Best Practices for Information Technology Operational Security
Best practices are technical procedures and configuration standards which, over time, have shown to be effective in reducing IT security breaches while having minimal impact on business operations. By definition, therefore, except in highly unusual circumstances, failing to implement all the best practices listed here means your company is taking unreasonable risks with its IT security.
Applying best practices, while valuable, does not necessarily fully secure your systems, however. For optimal security, your company should develop and maintain an information security program through a robust enterprise risk management process with full support of your top-level management. This will enable your company to know what additional procedures and controls should be implemented to fully protect your critical information and technology assets. Until this is complete, at a minimum, you should implement the best practices listed here.
The items in the list below are categorized by implementation complexity, as explained further in each section.
The J.D. Fox Micro List of 39 Best Practices for IT Operational Security
Baseline best practices are items that a non-technical manager can implement.
- Prohibit sharing of passwords. Each user will keep his account passwords secret, and not share it with others. Users sometimes give their passwords to co-workers to easily share a resource such as a file, folder, calendar, contacts list, software subscription license, etc. Instead, appropriate access should be configured by the system administrator for each user account.
- Do not send sensitive information, such as passwords, via e-mail. Unless you use encrypted e-mail, you should consider e-mail communications to be easily accessible by others, now or in the future. If you do not know whether you use encrypted e-mail, you most probably do not.
- Use separate login accounts for IT administration and ordinary production work. Often, in a small business, the owners and managers all have full system administrator privileges through the accounts they use to do their normal work. To minimize vulnerabilities, everyone up to the owner should use a standard user login account (with no administrator privileges) for daily work, and log in with a separate account to perform system administrator tasks. In addition, only those who perform or supervise administrative tasks should have administrator accounts.
- Deploy quality, paid endpoint protection software. This is commonly called "anti-virus" software.
- Ensure the keys to the kingdom are secure. Administrator passwords for your domain name registration, DNS hosting provider, website, and e-mail hosting provider should be known only to very few, highly trusted individuals within your company. Failure to protect this information could lead to a complete hijacking of your Internet identity, which would put most modern companies out of business.
- Physically secure your servers and data storage equipment. Use cables and locks, a locked rack, or a locked closet, or otherwise place your equipment so that it cannot be easily removed or tampered with.

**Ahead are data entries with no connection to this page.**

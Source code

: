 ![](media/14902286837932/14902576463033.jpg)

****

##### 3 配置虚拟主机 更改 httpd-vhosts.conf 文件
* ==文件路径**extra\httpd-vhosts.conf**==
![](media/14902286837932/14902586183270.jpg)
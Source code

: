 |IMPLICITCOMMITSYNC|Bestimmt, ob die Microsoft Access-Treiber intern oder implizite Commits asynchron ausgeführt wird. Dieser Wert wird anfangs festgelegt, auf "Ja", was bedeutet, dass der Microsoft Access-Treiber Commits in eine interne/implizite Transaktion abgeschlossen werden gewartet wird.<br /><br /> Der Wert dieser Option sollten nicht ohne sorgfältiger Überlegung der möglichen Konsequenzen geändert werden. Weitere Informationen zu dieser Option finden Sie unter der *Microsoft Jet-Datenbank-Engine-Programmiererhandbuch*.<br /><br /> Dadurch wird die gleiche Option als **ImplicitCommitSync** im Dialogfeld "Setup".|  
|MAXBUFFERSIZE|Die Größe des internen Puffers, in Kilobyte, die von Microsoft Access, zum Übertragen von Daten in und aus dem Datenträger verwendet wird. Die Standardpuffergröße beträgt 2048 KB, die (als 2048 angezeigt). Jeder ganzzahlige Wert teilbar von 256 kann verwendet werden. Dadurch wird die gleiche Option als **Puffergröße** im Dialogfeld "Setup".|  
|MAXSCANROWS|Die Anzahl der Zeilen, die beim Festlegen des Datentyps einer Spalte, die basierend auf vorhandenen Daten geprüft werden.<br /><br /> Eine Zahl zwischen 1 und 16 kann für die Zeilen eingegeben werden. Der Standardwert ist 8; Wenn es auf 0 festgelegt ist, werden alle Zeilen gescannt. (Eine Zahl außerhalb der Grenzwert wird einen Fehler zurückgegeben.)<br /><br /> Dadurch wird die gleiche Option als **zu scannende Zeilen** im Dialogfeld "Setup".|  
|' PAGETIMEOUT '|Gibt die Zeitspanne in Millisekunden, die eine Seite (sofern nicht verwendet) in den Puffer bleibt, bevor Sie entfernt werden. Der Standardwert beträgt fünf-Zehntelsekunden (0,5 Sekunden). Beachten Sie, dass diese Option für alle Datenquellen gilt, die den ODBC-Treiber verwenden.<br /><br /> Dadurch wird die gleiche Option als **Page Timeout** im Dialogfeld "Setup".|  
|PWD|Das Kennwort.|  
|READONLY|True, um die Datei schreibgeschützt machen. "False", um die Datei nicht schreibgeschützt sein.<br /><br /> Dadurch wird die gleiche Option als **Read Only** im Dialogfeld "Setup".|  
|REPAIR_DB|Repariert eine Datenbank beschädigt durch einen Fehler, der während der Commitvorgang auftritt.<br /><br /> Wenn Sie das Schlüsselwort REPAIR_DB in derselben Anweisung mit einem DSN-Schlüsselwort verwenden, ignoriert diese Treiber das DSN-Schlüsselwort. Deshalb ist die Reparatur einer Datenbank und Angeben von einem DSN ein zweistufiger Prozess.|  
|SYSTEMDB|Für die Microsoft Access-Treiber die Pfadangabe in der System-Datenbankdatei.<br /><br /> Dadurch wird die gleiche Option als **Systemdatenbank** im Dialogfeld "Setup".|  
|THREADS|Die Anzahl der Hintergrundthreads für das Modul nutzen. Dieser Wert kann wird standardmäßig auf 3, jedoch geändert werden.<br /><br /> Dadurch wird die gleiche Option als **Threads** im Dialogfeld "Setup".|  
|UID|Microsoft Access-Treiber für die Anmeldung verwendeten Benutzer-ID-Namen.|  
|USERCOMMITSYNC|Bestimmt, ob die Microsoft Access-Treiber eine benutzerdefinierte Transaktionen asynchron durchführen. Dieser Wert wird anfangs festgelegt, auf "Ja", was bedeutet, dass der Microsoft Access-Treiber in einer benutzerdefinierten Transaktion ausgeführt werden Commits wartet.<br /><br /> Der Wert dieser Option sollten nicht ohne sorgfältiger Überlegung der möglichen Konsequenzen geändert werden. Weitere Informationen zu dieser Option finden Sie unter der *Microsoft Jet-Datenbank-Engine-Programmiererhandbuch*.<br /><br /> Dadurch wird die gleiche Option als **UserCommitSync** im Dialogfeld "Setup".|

- Hire professional IT support to assist with implementing the items below.
Technical Support Required
In a small business with no employees who are trained in information technology, the following best practices may be difficult to implement properly without professional support.
- Do not create shared login accounts. For anything that requires a user to log in with a password, every user should have his own named account. To share e-mail addresses, you should create distribution lists, configure delegation, or use other mailbox-sharing functions your mail system supports.
- Require complex passwords for all login accounts. If your systems can be configured to enforce this, do so. Pay particular attention to your voicemail system, as users commonly use a very simple PIN to access their voicemails.
- Require computers and mobile devices to lock when idle. This also may be enforcable through configuration, and it should include requiring a PIN or password to unlock (not just a swipe, for example).
- Create user account management checklists, and use them every time you on-board or terminate an employee, or when someone moves to a different role in the company.
- Configure SPF, DKIM, and DMARC in reporting mode for your domain e-mail. This is to minimize the ability for malicious actors to send e-mail purportedly from your domain.
- Ensure your IT service providers don't install backdoors. While it sounds really bad, the term "backdoor" in this context isn't necessarily nefarious, but it can be problematic. Many IT service providers set up connections between your equipment and theirs for convenience, without considering that it reduces your security posture or creates confusion. For example, they might set up login accounts where the purpose of the account isn't immediately clear or documented, set up remote access to your on-premises servers through a cloud-based account you do not control, or set up your scanner to relay e-mailed scans through their mail server. All of this presents a security risk, especially if you decide to discontinue the provider's services. Even if your relationship is good, if your IT provider does these things without advising you, it may indicate your provider is not respectful of your autonomy over your IT security.
- Change default passwords on all equipment: routers, firewalls, Wi-Fi access points, network switches, shared printers and scanners, etc. This will prevent users or visitors from easily changing configurations. Even if you trust your users not to do this, if you detect a breach, intrusion, or some other kind of intrigue in the future, you don't want to wonder whether it all started with someone being able to log in and change your systems' configuration to grant himself access he wasn't supposed to have.
- Disable unsused applications and services. Modern servers, storage devices, and cloud applications come with many file sharing protocols or network-accessible applications enabled. Anything that isn't in use should be disabled to prevent curious users from finding and using them when this isn't desired, or, worse, enabling unauthorized access through vulnerabilities in these applications.
- Limit user permissions to the least privilege required. For user login accounts, assign permissions only for files and folders the user positively needs; do not have a routine where users are assigned access to everything and then decisions made as to what to block. This applies as well to administrative privileges for administrators, not just company data for regular users. Also, do not provide regular users with administrator privileges on workstations unless there is an operational necessity and its impact is understood; otherwise the user will be able to install software you may not approve or bypass security controls. Finally, for cloud accounts, enable access only to the applications or services the user needs, and disable access to all others.
- Maintain server, storage, and network and communications hardware inventory. You cannot properly implement good change management procedures (see below) without an accurate and up-to-date inventory.
- Maintain configuration and performance documentation. This complements the above, and includes operating system and application software, database schemas, shared folders, Wi-Fi and VLANs, etc. It must include baseline configuration standards and performance metrics, as well as a log of all changes made.
- Back up data. Where to back up your company data, how often to back up, how long to keep backups, and how to categorize data to apply the most appropriate backup policy are all beyond the scope of a best practices list. That said, if there is any data that is of any value and you do not have another copy of it somewhere, then you must implement a backup system. This absolutely includes data stored in a cloud system.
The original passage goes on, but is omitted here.